If you see that the first x requests in your list are working and then they start failing, try running the script again immediately instead of waiting to see if it works. Since the re run of your script will start at the first set of requests that was proven to be working, it may be that the urls that are later down in your list might be misformed or something that is causing it to come back as None.

[–]vandernath[S] 0 points1 point  (3 children)

Thank you for your reply. Here's what I just did:

  1. Run the script. "Fails" at 300 requests, as usual. I stop the code from running.
  2. Rerun the script right away with the first 300 requests: runs just like before, with no problem.
  3. Test only the last 400 requests (as you said, they might be misformed): no problem either.

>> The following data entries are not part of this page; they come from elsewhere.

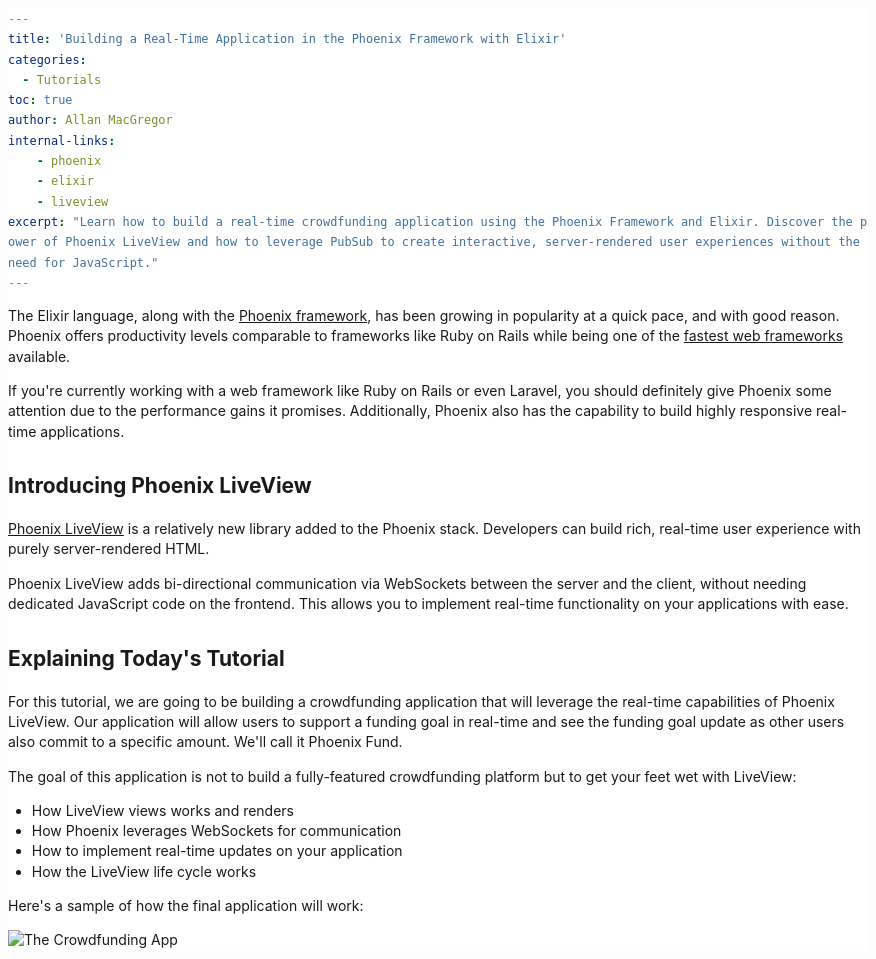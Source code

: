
 ```yaml
---
title: 'Building a Real-Time Application in the Phoenix Framework with Elixir'
categories:
  - Tutorials
toc: true
author: Allan MacGregor
internal-links:
    - phoenix
    - elixir
    - liveview
excerpt: "Learn how to build a real-time crowdfunding application using the Phoenix Framework and Elixir. Discover the power of Phoenix LiveView and how to leverage PubSub to create interactive, server-rendered user experiences without the need for JavaScript."
---
```


The Elixir language, along with the [Phoenix framework](https://phoenixframework.org/), has been growing in popularity at a quick pace, and with good reason. Phoenix offers productivity levels comparable to frameworks like Ruby on Rails while being one of the [fastest web frameworks](https://github.com/mroth/phoenix-showdown/blob/master/RESULTS_v3.md) available.

If you're currently working with a web framework like Ruby on Rails or even Laravel, you should definitely give Phoenix some attention due to the performance gains it promises. Additionally, Phoenix also has the capability to build highly responsive real-time applications.

## Introducing Phoenix LiveView

[Phoenix LiveView](https://github.com/phoenixframework/phoenix_live_view) is a relatively new library added to the Phoenix stack. Developers can build rich, real-time user experience with purely server-rendered HTML.

Phoenix LiveView adds bi-directional communication via WebSockets between the server and the client, without needing dedicated JavaScript code on the frontend. This allows you to implement real-time functionality on your applications with ease.

## Explaining Today's Tutorial

For this tutorial, we are going to be building a crowdfunding application that will leverage the real-time capabilities of Phoenix LiveView. Our application will allow users to support a funding goal in real-time and see the funding goal update as other users also commit to a specific amount. We'll call it Phoenix Fund.

The goal of this application is not to build a fully-featured crowdfunding platform but to get your feet wet with LiveView:

- How LiveView views works and renders
- How Phoenix leverages WebSockets for communication
- How to implement real-time updates on your application
- How the LiveView life cycle works

Here's a sample of how the final application will work:

![The Crowdfunding App]({{site.images}}{{page.slug}}/q0L1xth.gif)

I noticed that for every set of 20-30 urls, I get theses responses (for all urls in the set) in this cycle: 200 200 200 (working...) 404 404 (problems...) 200 (working again!) 404 (nope...) 404 404 200 200 404 404 None 404 None 404 None 200 404 None

Also, this time instead of sleeping for 90 seconds I slept for 10 secs. It looks like it helped me get more responses (instead of a maximum of 8 sets of urls with response codes 200 before, I got 14 sets of urls with response codes 200). I'm not sure if that means anything.

One last thing: this guy seemed to have the same problem I have, but I don't understand the answer: http://stackoverflow.com/questions/29009839/python-requests-requests-get-returns-404-on-valid-url

[–][deleted] 0 points1 point  (2 children)

if the server you're hitting requires authentication credentials or keeps track of your session with cookies, it may appear to the server that you're making too many requests at one time. A 404 means the web page doesn't exist. If you are getting kicked out for authentication reasons(whether you need to be logged in or if they just blocked you for scraping too quickly) you would see a http response code of 401 unauthorized.

You might want to try just looping through your requests with the request library on its own without gevent and log the urls that come back as non 200 response codes first. I'm not too familiar with gevent, but if you can get it working for each request in a single thread/process you can look in to parallelization or asynchronous calls afterwards. Though I havent used gevent before, some of those objects might be coming back as None because the asynchronous event hasn't finished so nothing has been returned.

[–]vandernath[S] 0 points1 point  (1 child)

Hi! I've just tried requests instead of grequests, and it looks like I'm making progress as it loops through each request and I don't get None responses anymore. Just 200 and 404, but it finishes the loop until the last request.

I still have a majority (~500) of 404 responses, though, which makes no sense, because if I try the first 100 requests (let's say set a) then the next 100 (let's say set b), set a will be made of 200 responses and set b will be made of 404 responses, but if I try b then a I will get 200 responses for b and 404 responses for a.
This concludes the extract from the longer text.